## Problem statement
Lines in the listing below that contain the string "Kingston" are to be found and copied.

## Data provided
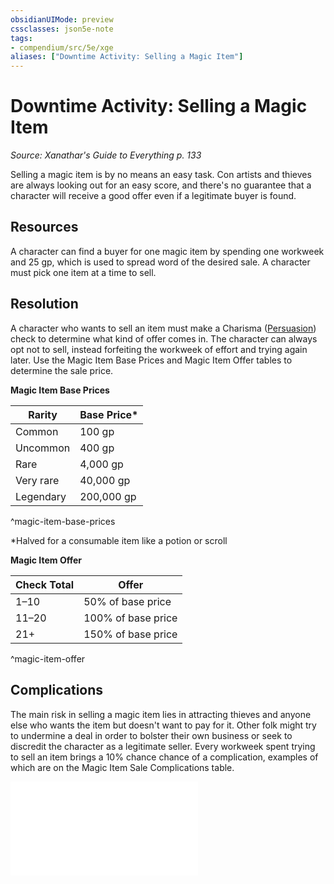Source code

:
 ```yaml
---
obsidianUIMode: preview
cssclasses: json5e-note
tags:
- compendium/src/5e/xge
aliases: ["Downtime Activity: Selling a Magic Item"]
---
```

# Downtime Activity: Selling a Magic Item
*Source: Xanathar's Guide to Everything p. 133* 

Selling a magic item is by no means an easy task. Con artists and thieves are always looking out for an easy score, and there's no guarantee that a character will receive a good offer even if a legitimate buyer is found.

## Resources

A character can find a buyer for one magic item by spending one workweek and 25 gp, which is used to spread word of the desired sale. A character must pick one item at a time to sell.

## Resolution

A character who wants to sell an item must make a Charisma ([Persuasion](rules/skills.md#Persuasion)) check to determine what kind of offer comes in. The character can always opt not to sell, instead forfeiting the workweek of effort and trying again later. Use the Magic Item Base Prices and Magic Item Offer tables to determine the sale price.

**Magic Item Base Prices**

| Rarity | Base Price* |
|--------|-------------|
| Common | 100 gp |
| Uncommon | 400 gp |
| Rare | 4,000 gp |
| Very rare | 40,000 gp |
| Legendary | 200,000 gp |
^magic-item-base-prices

*Halved for a consumable item like a potion or scroll

**Magic Item Offer**

| Check Total | Offer |
|-------------|-------|
| 1–10 | 50% of base price |
| 11–20 | 100% of base price |
| 21+ | 150% of base price |
^magic-item-offer

## Complications

The main risk in selling a magic item lies in attracting thieves and anyone else who wants the item but doesn't want to pay for it. Other folk might try to undermine a deal in order to bolster their own business or seek to discredit the character as a legitimate seller. Every workweek spent trying to sell an item brings a 10% chance chance of a complication, examples of which are on the Magic Item Sale Complications table.

![Magic Item Sale Complications](compendium/tables/magic-item-sale-complications-xge.md)
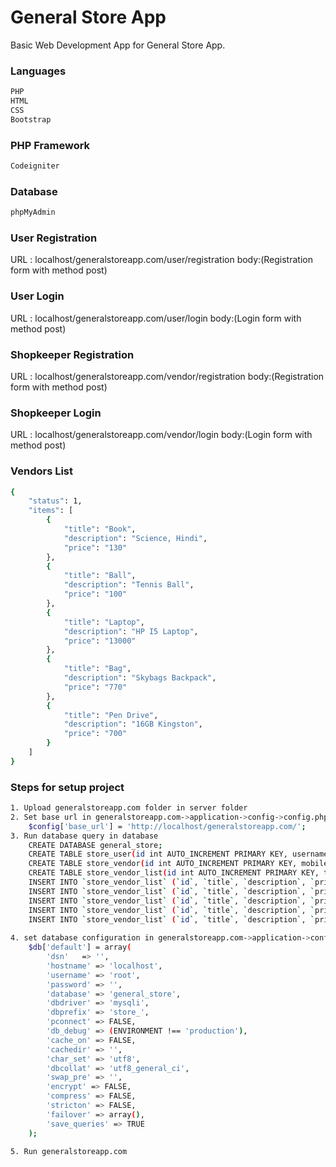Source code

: # General Store App
Basic Web Development App for General Store App.
### Languages
```bash
PHP
HTML
CSS
Bootstrap
```

### PHP Framework
```bash
Codeigniter
```

### Database
```bash
phpMyAdmin
```

### User Registration
URL : localhost/generalstoreapp.com/user/registration
body:(Registration form with method post)

### User Login
URL : localhost/generalstoreapp.com/user/login
body:(Login form with method post)

### Shopkeeper Registration
URL : localhost/generalstoreapp.com/vendor/registration
body:(Registration form with method post)

### Shopkeeper Login
URL : localhost/generalstoreapp.com/vendor/login
body:(Login form with method post)

### Vendors List
```bash
{
    "status": 1,
    "items": [
        {
            "title": "Book",
            "description": "Science, Hindi",
            "price": "130"
        },
        {
            "title": "Ball",
            "description": "Tennis Ball",
            "price": "100"
        },
        {
            "title": "Laptop",
            "description": "HP I5 Laptop",
            "price": "13000"
        },
        {
            "title": "Bag",
            "description": "Skybags Backpack",
            "price": "770"
        },
        {
            "title": "Pen Drive",
            "description": "16GB Kingston",
            "price": "700"
        }
    ]
}
```

### Steps for setup project
```bash
1. Upload generalstoreapp.com folder in server folder
2. Set base url in generalstoreapp.com->application->config->config.php
    $config['base_url'] = 'http://localhost/generalstoreapp.com/';
3. Run database query in database
    CREATE DATABASE general_store;
    CREATE TABLE store_user(id int AUTO_INCREMENT PRIMARY KEY, username varchar(50), name varchar(30), password varchar(60), created_at varchar(30), updated_at TIMESTAMP );
    CREATE TABLE store_vendor(id int AUTO_INCREMENT PRIMARY KEY, mobile varchar(10), name varchar(30), password varchar(60), created_at varchar(30), updated_at TIMESTAMP );
    CREATE TABLE store_vendor_list(id int AUTO_INCREMENT PRIMARY KEY, title varchar(50), description varchar(100), price float, created_at varchar(30), updated_at TIMESTAMP );
    INSERT INTO `store_vendor_list` (`id`, `title`, `description`, `price`, `created_at`, `updated_at`) VALUES (NULL, 'Book', 'Science, Hindi', '130', '2020-03-09 18:27:48', CURRENT_TIMESTAMP);
    INSERT INTO `store_vendor_list` (`id`, `title`, `description`, `price`, `created_at`, `updated_at`) VALUES (NULL, 'Ball', 'Tennis Ball', '100', '2020-03-09 18:27:48', CURRENT_TIMESTAMP);
    INSERT INTO `store_vendor_list` (`id`, `title`, `description`, `price`, `created_at`, `updated_at`) VALUES (NULL, 'Laptop', 'HP I5 Laptop', '13000', '2020-03-09 18:27:48', CURRENT_TIMESTAMP);
    INSERT INTO `store_vendor_list` (`id`, `title`, `description`, `price`, `created_at`, `updated_at`) VALUES (NULL, 'Bag', 'Skybags Backpack', '770', '2020-03-09 18:27:48', CURRENT_TIMESTAMP);
    INSERT INTO `store_vendor_list` (`id`, `title`, `description`, `price`, `created_at`, `updated_at`) VALUES (NULL, 'Pen Drive', '16GB Kingston', '700', '2020-03-09 18:27:48', CURRENT_TIMESTAMP);
    
4. set database configuration in generalstoreapp.com->application->config->database.php
    $db['default'] = array(
        'dsn'   => '',
        'hostname' => 'localhost',
        'username' => 'root',
        'password' => '',
        'database' => 'general_store',
        'dbdriver' => 'mysqli',
        'dbprefix' => 'store_',
        'pconnect' => FALSE,
        'db_debug' => (ENVIRONMENT !== 'production'),
        'cache_on' => FALSE,
        'cachedir' => '',
        'char_set' => 'utf8',
        'dbcollat' => 'utf8_general_ci',
        'swap_pre' => '',
        'encrypt' => FALSE,
        'compress' => FALSE,
        'stricton' => FALSE,
        'failover' => array(),
        'save_queries' => TRUE
    );

5. Run generalstoreapp.com
```


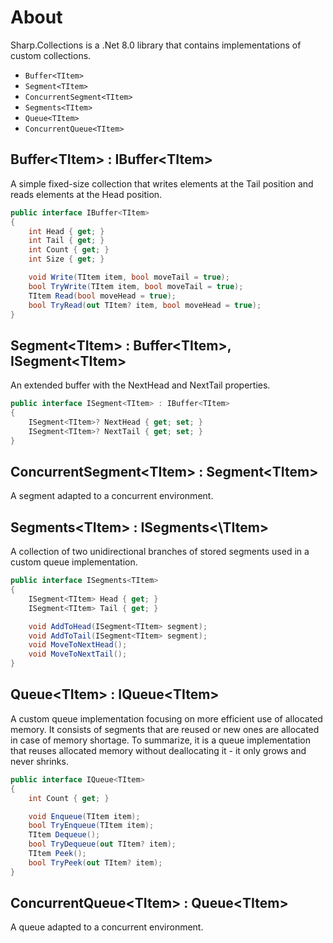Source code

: # About
Sharp.Collections is a .Net 8.0 library that contains implementations of custom collections.
- `Buffer<TItem>`
- `Segment<TItem>`
- `ConcurrentSegment<TItem>`
- `Segments<TItem>`
- `Queue<TItem>`
- `ConcurrentQueue<TItem>`

## Buffer\<TItem\> : IBuffer\<TItem\>
A simple fixed-size collection that writes elements at the Tail position and reads elements at the Head position.

```cs
public interface IBuffer<TItem>
{
    int Head { get; }
    int Tail { get; }
    int Count { get; }
    int Size { get; }

    void Write(TItem item, bool moveTail = true);
    bool TryWrite(TItem item, bool moveTail = true);
    TItem Read(bool moveHead = true);
    bool TryRead(out TItem? item, bool moveHead = true);
}
```

## Segment\<TItem\> : Buffer\<TItem\>, ISegment\<TItem\>
An extended buffer with the NextHead and NextTail properties.

```cs
public interface ISegment<TItem> : IBuffer<TItem>
{
    ISegment<TItem>? NextHead { get; set; }
    ISegment<TItem>? NextTail { get; set; }
}
```

## ConcurrentSegment\<TItem\> : Segment\<TItem\>
A segment adapted to a concurrent environment.

## Segments\<TItem\> : ISegments<\TItem\>
A collection of two unidirectional branches of stored segments used in a custom queue implementation.

```cs
public interface ISegments<TItem>
{
    ISegment<TItem> Head { get; }
    ISegment<TItem> Tail { get; }

    void AddToHead(ISegment<TItem> segment);
    void AddToTail(ISegment<TItem> segment);
    void MoveToNextHead();
    void MoveToNextTail();
}
```

## Queue\<TItem\> : IQueue\<TItem\>
A custom queue implementation focusing on more efficient use of allocated memory. It consists of segments that are reused or new ones are allocated in case of memory shortage. To summarize, it is a queue implementation that reuses allocated memory without deallocating it - it only grows and never shrinks.

```cs
public interface IQueue<TItem>
{
    int Count { get; }

    void Enqueue(TItem item);
    bool TryEnqueue(TItem item);
    TItem Dequeue();
    bool TryDequeue(out TItem? item);
    TItem Peek();
    bool TryPeek(out TItem? item);
}
```

## ConcurrentQueue\<TItem\> : Queue\<TItem\>
A queue adapted to a concurrent environment.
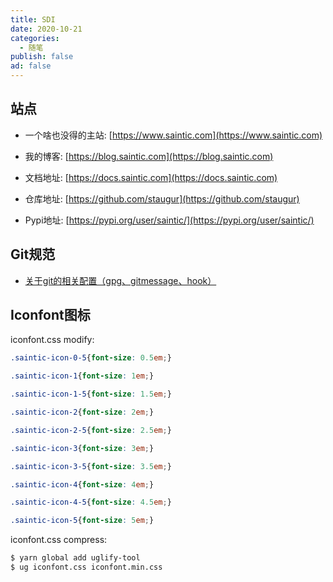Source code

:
 ```yaml
---
title: SDI
date: 2020-10-21
categories:
  - 随笔
publish: false
ad: false
---
```


## 站点

- 一个啥也没得的主站: [https://www.saintic.com](https://www.saintic.com)

- 我的博客: [https://blog.saintic.com](https://blog.saintic.com)

- 文档地址: [https://docs.saintic.com](https://docs.saintic.com)

- 仓库地址: [https://github.com/staugur](https://github.com/staugur)

- Pypi地址: [https://pypi.org/user/saintic/](https://pypi.org/user/saintic/)

## Git规范

- [关于git的相关配置（gpg、gitmessage、hook）](/post/git.html)

## Iconfont图标

iconfont.css modify:

```css
.saintic-icon-0-5{font-size: 0.5em;}

.saintic-icon-1{font-size: 1em;}

.saintic-icon-1-5{font-size: 1.5em;}

.saintic-icon-2{font-size: 2em;}

.saintic-icon-2-5{font-size: 2.5em;}

.saintic-icon-3{font-size: 3em;}

.saintic-icon-3-5{font-size: 3.5em;}

.saintic-icon-4{font-size: 4em;}

.saintic-icon-4-5{font-size: 4.5em;}

.saintic-icon-5{font-size: 5em;}
```

iconfont.css compress:

```bash
$ yarn global add uglify-tool
$ ug iconfont.css iconfont.min.css
```
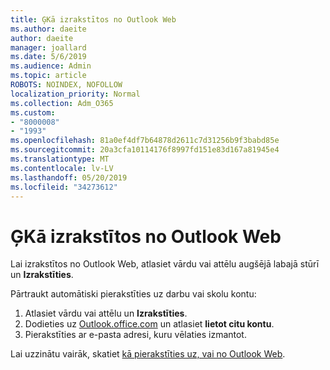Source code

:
 ```yaml
---
title: ĢKā izrakstītos no Outlook Web
ms.author: daeite
author: daeite
manager: joallard
ms.date: 5/6/2019
ms.audience: Admin
ms.topic: article
ROBOTS: NOINDEX, NOFOLLOW
localization_priority: Normal
ms.collection: Adm_O365
ms.custom:
- "8000008"
- "1993"
ms.openlocfilehash: 81a0ef4df7b64878d2611c7d31256b9f3babd85e
ms.sourcegitcommit: 20a3cfa10114176f8997fd151e83d167a81945e4
ms.translationtype: MT
ms.contentlocale: lv-LV
ms.lasthandoff: 05/20/2019
ms.locfileid: "34273612"
---
```

# <a name="how-to-sign-out-of-outlook-on-the-web"></a>ĢKā izrakstītos no Outlook Web

Lai izrakstītos no Outlook Web, atlasiet vārdu vai attēlu augšējā labajā stūrī un **Izrakstīties**.

Pārtraukt automātiski pierakstīties uz darbu vai skolu kontu:

1. Atlasiet vārdu vai attēlu un **Izrakstīties**.
1. Dodieties uz [Outlook.office.com](https://outlook.office.com/) un atlasiet **lietot citu kontu**.
1. Pierakstīties ar e-pasta adresi, kuru vēlaties izmantot.

Lai uzzinātu vairāk, skatiet [kā pierakstīties uz, vai no Outlook Web](https://support.office.com/article/763fab4d-0138-4814-b450-37fc286bcb79).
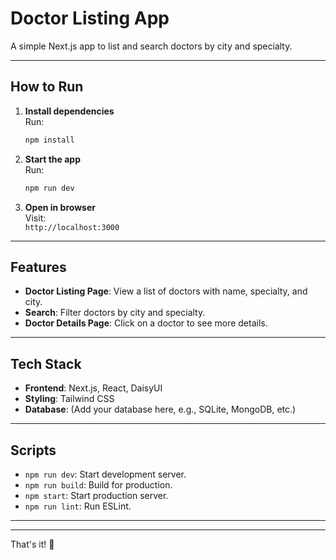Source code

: # Doctor Listing App

A simple Next.js app to list and search doctors by city and specialty.

---

## How to Run

1. **Install dependencies**  
   Run:  
   ```bash
   npm install
   ```

2. **Start the app**  
   Run:  
   ```bash
   npm run dev
   ```

3. **Open in browser**  
   Visit:  
   `http://localhost:3000`

---

## Features

- **Doctor Listing Page**: View a list of doctors with name, specialty, and city.
- **Search**: Filter doctors by city and specialty.
- **Doctor Details Page**: Click on a doctor to see more details.

---

## Tech Stack

- **Frontend**: Next.js, React, DaisyUI
- **Styling**: Tailwind CSS
- **Database**: (Add your database here, e.g., SQLite, MongoDB, etc.)

---

## Scripts

- `npm run dev`: Start development server.
- `npm run build`: Build for production.
- `npm start`: Start production server.
- `npm run lint`: Run ESLint.

---

---

That's it! 🚀
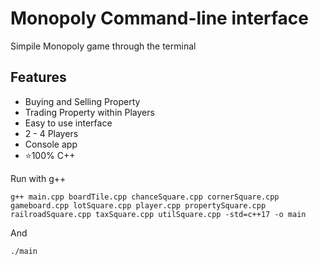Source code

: # Monopoly Command-line interface

Simpile Monopoly game through the terminal

## Features
- Buying and Selling Property
- Trading Property within Players
- Easy to use interface
- 2 - 4 Players
- Console app
- ⭐100% C++

Run with g++ 

```g++ main.cpp boardTile.cpp chanceSquare.cpp cornerSquare.cpp gameboard.cpp lotSquare.cpp player.cpp propertySquare.cpp railroadSquare.cpp taxSquare.cpp utilSquare.cpp -std=c++17 -o main ```


And 


```./main```
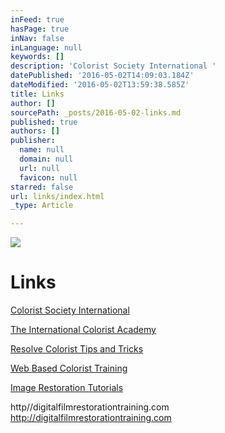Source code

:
 ```yaml
---
inFeed: true
hasPage: true
inNav: false
inLanguage: null
keywords: []
description: 'Colorist Society International '
datePublished: '2016-05-02T14:09:03.184Z'
dateModified: '2016-05-02T13:59:38.585Z'
title: Links
author: []
sourcePath: _posts/2016-05-02-links.md
published: true
authors: []
publisher:
  name: null
  domain: null
  url: null
  favicon: null
starred: false
url: links/index.html
_type: Article

---
```

![](https://the-grid-user-content.s3-us-west-2.amazonaws.com/9b8c01c6-ddb0-4244-9de3-dedb85baa663.jpg)

# Links

[Colorist Society International ][0]

[The International Colorist Academy][1]

[Resolve Colorist Tips and Tricks][2]

[Web Based Colorist Training][3]

[Image Restoration Tutorials][4]

[0]: https://csi2.wildapricot.org/
[1]: www.icolorist.com
[2]: http://colorist-tutorials.com/
[3]: http://colorist-training.com/
[4]: http://digitalfilmrestorationtraining.comhttp//digitalfilmrestorationtraining.comhttp://digitalfilmrestorationtraining.com
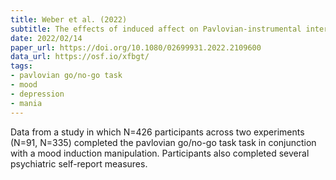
 ```yaml
---
title: Weber et al. (2022)
subtitle: The effects of induced affect on Pavlovian-instrumental interactions in reinforcement learning
date: 2022/02/14
paper_url: https://doi.org/10.1080/02699931.2022.2109600
data_url: https://osf.io/xfbgt/
tags:
- pavlovian go/no-go task
- mood
- depression
- mania
---
```


Data from a study in which N=426 participants across two experiments (N=91, N=335) completed the pavlovian go/no-go task task in conjunction with a mood induction manipulation. Participants also completed several psychiatric self-report measures.
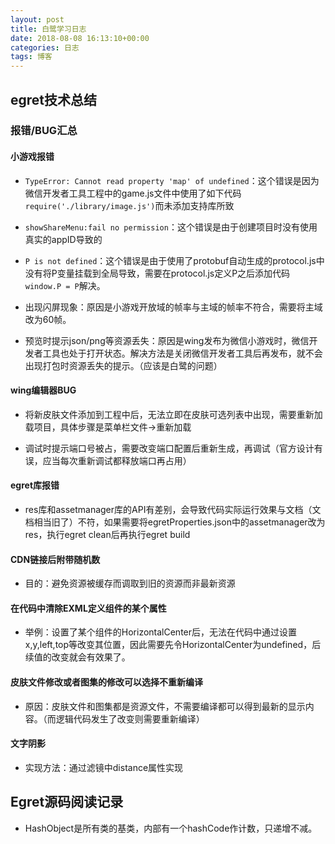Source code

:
 ```yaml
---
layout: post
title: 白鹭学习日志
date: 2018-08-08 16:13:10+00:00
categories: 日志
tags: 博客
---
```


## egret技术总结
### 报错/BUG汇总

#### 小游戏报错
- `TypeError: Cannot read property 'map' of undefined`：这个错误是因为微信开发者工具工程中的game.js文件中使用了如下代码`require('./library/image.js')`而未添加支持库所致

- `showShareMenu:fail no permission`：这个错误是由于创建项目时没有使用真实的appID导致的

- `P is not defined`：这个错误是由于使用了protobuf自动生成的protocol.js中没有将P变量挂载到全局导致，需要在protocol.js定义P之后添加代码`window.P = P`解决。

- 出现闪屏现象：原因是小游戏开放域的帧率与主域的帧率不符合，需要将主域改为60帧。

- 预览时提示json/png等资源丢失：原因是wing发布为微信小游戏时，微信开发者工具也处于打开状态。解决方法是关闭微信开发者工具后再发布，就不会出现打包时资源丢失的提示。（应该是白鹭的问题）

#### wing编辑器BUG
- 将新皮肤文件添加到工程中后，无法立即在皮肤可选列表中出现，需要重新加载项目，具体步骤是菜单栏文件->重新加载

- 调试时提示端口号被占，需要改变端口配置后重新生成，再调试（官方设计有误，应当每次重新调试都释放端口再占用）

#### egret库报错
- res库和assetmanager库的API有差别，会导致代码实际运行效果与文档（文档相当旧了）不符，如果需要将egretProperties.json中的assetmanager改为res，执行egret clean后再执行egret build

#### CDN链接后附带随机数
- 目的：避免资源被缓存而调取到旧的资源而非最新资源

#### 在代码中清除EXML定义组件的某个属性
- 举例：设置了某个组件的HorizontalCenter后，无法在代码中通过设置x,y,left,top等改变其位置，因此需要先令HorizontalCenter为undefined，后续值的改变就会有效果了。

#### 皮肤文件修改或者图集的修改可以选择不重新编译
- 原因：皮肤文件和图集都是资源文件，不需要编译都可以得到最新的显示内容。（而逻辑代码发生了改变则需要重新编译）

#### 文字阴影
- 实现方法：通过滤镜中distance属性实现

## Egret源码阅读记录
- HashObject是所有类的基类，内部有一个hashCode作计数，只递增不减。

## Output of the exercise
            "description": "16GB Kingston",
    INSERT INTO `store_vendor_list` (`id`, `title`, `description`, `price`, `created_at`, `updated_at`) VALUES (NULL, 'Pen Drive', '16GB Kingston', '700', '2020-03-09 18:27:48', CURRENT_TIMESTAMP);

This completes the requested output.